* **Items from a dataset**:
- - - -
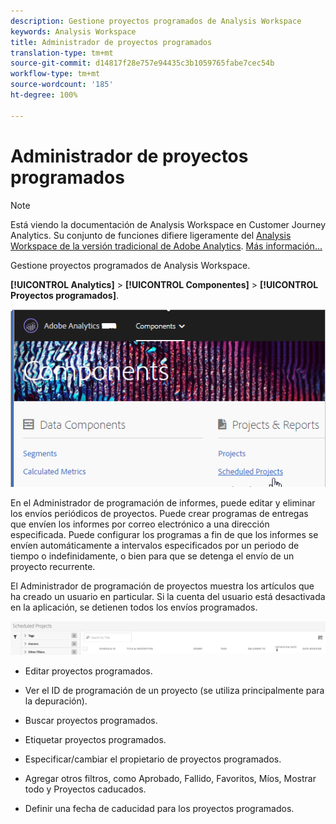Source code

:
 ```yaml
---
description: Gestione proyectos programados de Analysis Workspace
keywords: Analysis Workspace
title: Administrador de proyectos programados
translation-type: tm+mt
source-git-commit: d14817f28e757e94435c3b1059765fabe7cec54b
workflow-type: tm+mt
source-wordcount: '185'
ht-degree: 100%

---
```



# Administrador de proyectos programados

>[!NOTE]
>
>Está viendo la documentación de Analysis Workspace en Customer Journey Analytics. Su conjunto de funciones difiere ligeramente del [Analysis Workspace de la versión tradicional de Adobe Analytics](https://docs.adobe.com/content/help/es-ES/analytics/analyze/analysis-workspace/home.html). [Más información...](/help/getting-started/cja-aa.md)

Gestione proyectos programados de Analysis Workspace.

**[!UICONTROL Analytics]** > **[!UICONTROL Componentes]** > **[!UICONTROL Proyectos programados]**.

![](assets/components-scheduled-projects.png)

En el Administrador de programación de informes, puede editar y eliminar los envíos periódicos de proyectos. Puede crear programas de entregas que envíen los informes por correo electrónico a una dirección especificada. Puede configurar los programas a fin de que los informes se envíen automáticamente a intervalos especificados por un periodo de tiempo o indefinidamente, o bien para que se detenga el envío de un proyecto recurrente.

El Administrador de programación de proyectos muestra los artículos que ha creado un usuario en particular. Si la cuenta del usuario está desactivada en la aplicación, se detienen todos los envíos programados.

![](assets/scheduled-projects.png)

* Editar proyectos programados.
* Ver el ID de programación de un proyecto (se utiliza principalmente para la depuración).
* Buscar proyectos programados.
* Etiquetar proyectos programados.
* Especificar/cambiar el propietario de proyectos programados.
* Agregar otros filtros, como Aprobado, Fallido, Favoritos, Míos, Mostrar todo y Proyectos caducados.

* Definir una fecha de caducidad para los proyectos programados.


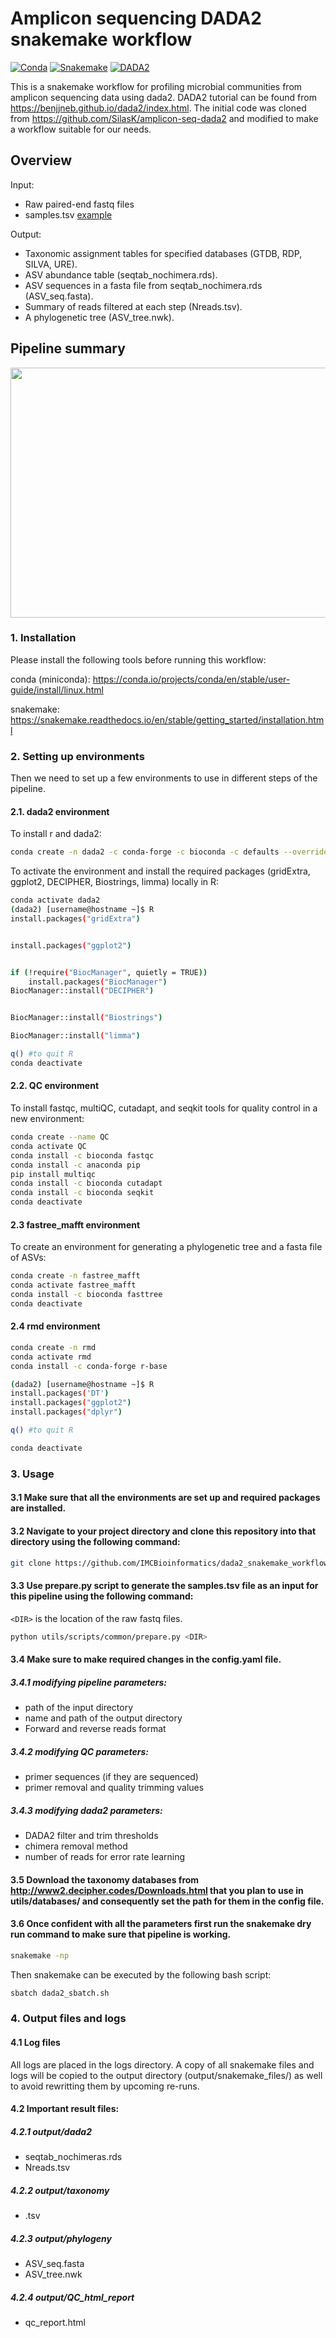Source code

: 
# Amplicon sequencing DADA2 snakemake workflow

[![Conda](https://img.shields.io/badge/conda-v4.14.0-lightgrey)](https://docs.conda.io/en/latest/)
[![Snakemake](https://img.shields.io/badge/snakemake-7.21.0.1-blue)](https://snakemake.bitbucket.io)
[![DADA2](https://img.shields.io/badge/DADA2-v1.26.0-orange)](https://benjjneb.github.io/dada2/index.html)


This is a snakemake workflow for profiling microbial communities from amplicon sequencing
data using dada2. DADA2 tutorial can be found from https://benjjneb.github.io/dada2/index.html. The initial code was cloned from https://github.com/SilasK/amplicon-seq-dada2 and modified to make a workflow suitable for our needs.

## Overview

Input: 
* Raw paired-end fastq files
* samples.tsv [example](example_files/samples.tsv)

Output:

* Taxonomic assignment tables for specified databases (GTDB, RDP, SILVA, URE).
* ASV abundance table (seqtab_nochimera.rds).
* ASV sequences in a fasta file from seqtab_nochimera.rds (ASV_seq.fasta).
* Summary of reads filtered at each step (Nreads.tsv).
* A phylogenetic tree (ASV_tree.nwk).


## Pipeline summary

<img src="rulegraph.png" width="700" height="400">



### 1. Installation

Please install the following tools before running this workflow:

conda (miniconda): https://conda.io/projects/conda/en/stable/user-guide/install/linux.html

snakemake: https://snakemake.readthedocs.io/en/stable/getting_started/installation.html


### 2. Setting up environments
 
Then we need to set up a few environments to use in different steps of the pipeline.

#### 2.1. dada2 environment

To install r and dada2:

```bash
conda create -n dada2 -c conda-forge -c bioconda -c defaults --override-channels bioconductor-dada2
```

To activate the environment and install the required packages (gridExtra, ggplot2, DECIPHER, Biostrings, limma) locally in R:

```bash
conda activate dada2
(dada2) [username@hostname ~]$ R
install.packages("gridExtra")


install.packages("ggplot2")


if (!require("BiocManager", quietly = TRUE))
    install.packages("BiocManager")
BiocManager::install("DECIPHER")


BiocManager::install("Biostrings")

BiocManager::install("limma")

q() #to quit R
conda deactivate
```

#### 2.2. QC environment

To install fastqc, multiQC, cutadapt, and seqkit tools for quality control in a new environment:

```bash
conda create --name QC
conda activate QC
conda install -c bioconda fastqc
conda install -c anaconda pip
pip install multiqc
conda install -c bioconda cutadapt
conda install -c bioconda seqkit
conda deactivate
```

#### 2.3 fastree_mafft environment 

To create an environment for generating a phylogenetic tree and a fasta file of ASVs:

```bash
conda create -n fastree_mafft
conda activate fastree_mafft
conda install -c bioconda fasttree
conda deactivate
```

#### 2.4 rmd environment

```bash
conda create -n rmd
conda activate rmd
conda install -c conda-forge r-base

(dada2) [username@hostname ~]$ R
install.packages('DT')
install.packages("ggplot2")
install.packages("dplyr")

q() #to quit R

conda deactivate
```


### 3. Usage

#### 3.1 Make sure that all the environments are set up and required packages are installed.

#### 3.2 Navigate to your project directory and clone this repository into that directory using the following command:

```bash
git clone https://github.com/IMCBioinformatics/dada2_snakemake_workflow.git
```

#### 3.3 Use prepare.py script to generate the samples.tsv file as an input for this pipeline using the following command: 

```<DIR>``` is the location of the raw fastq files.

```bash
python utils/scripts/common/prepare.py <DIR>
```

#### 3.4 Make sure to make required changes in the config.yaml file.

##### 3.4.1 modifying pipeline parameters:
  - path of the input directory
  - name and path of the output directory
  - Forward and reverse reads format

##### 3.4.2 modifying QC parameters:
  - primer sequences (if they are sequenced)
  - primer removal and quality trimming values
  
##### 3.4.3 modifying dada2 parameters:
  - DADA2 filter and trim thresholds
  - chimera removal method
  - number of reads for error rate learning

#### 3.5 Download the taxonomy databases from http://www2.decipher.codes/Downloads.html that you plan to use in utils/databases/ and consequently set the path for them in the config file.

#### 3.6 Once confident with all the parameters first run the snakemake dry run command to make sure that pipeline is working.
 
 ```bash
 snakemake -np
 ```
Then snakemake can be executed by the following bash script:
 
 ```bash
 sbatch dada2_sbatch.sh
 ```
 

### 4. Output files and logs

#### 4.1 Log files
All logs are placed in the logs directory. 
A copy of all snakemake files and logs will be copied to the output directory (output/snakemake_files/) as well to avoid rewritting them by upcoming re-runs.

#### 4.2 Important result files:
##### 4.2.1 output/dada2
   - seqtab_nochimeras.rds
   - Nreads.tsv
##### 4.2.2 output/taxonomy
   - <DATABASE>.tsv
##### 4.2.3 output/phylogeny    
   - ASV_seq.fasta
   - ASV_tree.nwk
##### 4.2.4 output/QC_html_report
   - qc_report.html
- - - -
* **How to complete this task**: For each line above, output its wording exactly and leave out any picture.

* **Task solution**:
Source code

:
 ```yaml
---
description: Gestione proyectos programados de Analysis Workspace
keywords: Analysis Workspace
title: Administrador de proyectos programados
translation-type: tm+mt
source-git-commit: d14817f28e757e94435c3b1059765fabe7cec54b
workflow-type: tm+mt
source-wordcount: '185'
ht-degree: 100%

---
```



# Administrador de proyectos programados

>[!NOTE]
>
>Está viendo la documentación de Analysis Workspace en Customer Journey Analytics. Su conjunto de funciones difiere ligeramente del [Analysis Workspace de la versión tradicional de Adobe Analytics](https://docs.adobe.com/content/help/es-ES/analytics/analyze/analysis-workspace/home.html). [Más información...](/help/getting-started/cja-aa.md)

Gestione proyectos programados de Analysis Workspace.

**[!UICONTROL Analytics]** > **[!UICONTROL Componentes]** > **[!UICONTROL Proyectos programados]**.

![](assets/components-scheduled-projects.png)

En el Administrador de programación de informes, puede editar y eliminar los envíos periódicos de proyectos. Puede crear programas de entregas que envíen los informes por correo electrónico a una dirección especificada. Puede configurar los programas a fin de que los informes se envíen automáticamente a intervalos especificados por un periodo de tiempo o indefinidamente, o bien para que se detenga el envío de un proyecto recurrente.

El Administrador de programación de proyectos muestra los artículos que ha creado un usuario en particular. Si la cuenta del usuario está desactivada en la aplicación, se detienen todos los envíos programados.

![](assets/scheduled-projects.png)

* Editar proyectos programados.
* Ver el ID de programación de un proyecto (se utiliza principalmente para la depuración).
* Buscar proyectos programados.
* Etiquetar proyectos programados.
* Especificar/cambiar el propietario de proyectos programados.
* Agregar otros filtros, como Aprobado, Fallido, Favoritos, Míos, Mostrar todo y Proyectos caducados.

* Definir una fecha de caducidad para los proyectos programados.


Source code

: 
# Amplicon sequencing DADA2 snakemake workflow

[![Conda](https://img.shields.io/badge/conda-v4.14.0-lightgrey)](https://docs.conda.io/en/latest/)
[![Snakemake](https://img.shields.io/badge/snakemake-7.21.0.1-blue)](https://snakemake.bitbucket.io)
[![DADA2](https://img.shields.io/badge/DADA2-v1.26.0-orange)](https://benjjneb.github.io/dada2/index.html)


This is a snakemake workflow for profiling microbial communities from amplicon sequencing
data using dada2. DADA2 tutorial can be found from https://benjjneb.github.io/dada2/index.html. The initial code was cloned from https://github.com/SilasK/amplicon-seq-dada2 and modified to make a workflow suitable for our needs.

## Overview

Input: 
* Raw paired-end fastq files
* samples.tsv [example](example_files/samples.tsv)

Output:

* Taxonomic assignment tables for specified databases (GTDB, RDP, SILVA, URE).
* ASV abundance table (seqtab_nochimera.rds).
* ASV sequences in a fasta file from seqtab_nochimera.rds (ASV_seq.fasta).
* Summary of reads filtered at each step (Nreads.tsv).
* A phylogenetic tree (ASV_tree.nwk).


## Pipeline summary

<img src="rulegraph.png" width="700" height="400">



### 1. Installation

Please install the following tools before running this workflow:

conda (miniconda): https://conda.io/projects/conda/en/stable/user-guide/install/linux.html

snakemake: https://snakemake.readthedocs.io/en/stable/getting_started/installation.html


### 2. Setting up environments
 
Then we need to set up a few environments to use in different steps of the pipeline.

#### 2.1. dada2 environment

To install r and dada2:

```bash
conda create -n dada2 -c conda-forge -c bioconda -c defaults --override-channels bioconductor-dada2
```

To activate the environment and install the required packages (gridExtra, ggplot2, DECIPHER, Biostrings, limma) locally in R:

```bash
conda activate dada2
(dada2) [username@hostname ~]$ R
install.packages("gridExtra")


install.packages("ggplot2")


if (!require("BiocManager", quietly = TRUE))
    install.packages("BiocManager")
BiocManager::install("DECIPHER")


BiocManager::install("Biostrings")

BiocManager::install("limma")

q() #to quit R
conda deactivate
```

#### 2.2. QC environment

To install fastqc, multiQC, cutadapt, and seqkit tools for quality control in a new environment:

```bash
conda create --name QC
conda activate QC
conda install -c bioconda fastqc
conda install -c anaconda pip
pip install multiqc
conda install -c bioconda cutadapt
conda install -c bioconda seqkit
conda deactivate
```

#### 2.3 fastree_mafft environment 

To create an environment for generating a phylogenetic tree and a fasta file of ASVs:

```bash
conda create -n fastree_mafft
conda activate fastree_mafft
conda install -c bioconda fasttree
conda deactivate
```

#### 2.4 rmd environment

```bash
conda create -n rmd
conda activate rmd
conda install -c conda-forge r-base

(dada2) [username@hostname ~]$ R
install.packages('DT')
install.packages("ggplot2")
install.packages("dplyr")

q() #to quit R

conda deactivate
```


### 3. Usage

#### 3.1 Make sure that all the environments are set up and required packages are installed.

#### 3.2 Navigate to your project directory and clone this repository into that directory using the following command:

```bash
git clone https://github.com/IMCBioinformatics/dada2_snakemake_workflow.git
```

#### 3.3 Use prepare.py script to generate the samples.tsv file as an input for this pipeline using the following command: 

```<DIR>``` is the location of the raw fastq files.

```bash
python utils/scripts/common/prepare.py <DIR>
```

#### 3.4 Make sure to make required changes in the config.yaml file.

##### 3.4.1 modifying pipeline parameters:
  - path of the input directory
  - name and path of the output directory
  - Forward and reverse reads format

##### 3.4.2 modifying QC parameters:
  - primer sequences (if they are sequenced)
  - primer removal and quality trimming values
  
##### 3.4.3 modifying dada2 parameters:
  - DADA2 filter and trim thresholds
  - chimera removal method
  - number of reads for error rate learning

#### 3.5 Download the taxonomy databases from http://www2.decipher.codes/Downloads.html that you plan to use in utils/databases/ and consequently set the path for them in the config file.

#### 3.6 Once confident with all the parameters first run the snakemake dry run command to make sure that pipeline is working.
 
 ```bash
 snakemake -np
 ```
Then snakemake can be executed by the following bash script:
 
 ```bash
 sbatch dada2_sbatch.sh
 ```
 

### 4. Output files and logs

#### 4.1 Log files
All logs are placed in the logs directory. 
A copy of all snakemake files and logs will be copied to the output directory (output/snakemake_files/) as well to avoid rewritting them by upcoming re-runs.

#### 4.2 Important result files:
##### 4.2.1 output/dada2
   - seqtab_nochimeras.rds
   - Nreads.tsv
##### 4.2.2 output/taxonomy
   - <DATABASE>.tsv
##### 4.2.3 output/phylogeny    
   - ASV_seq.fasta
   - ASV_tree.nwk
##### 4.2.4 output/QC_html_report
   - qc_report.html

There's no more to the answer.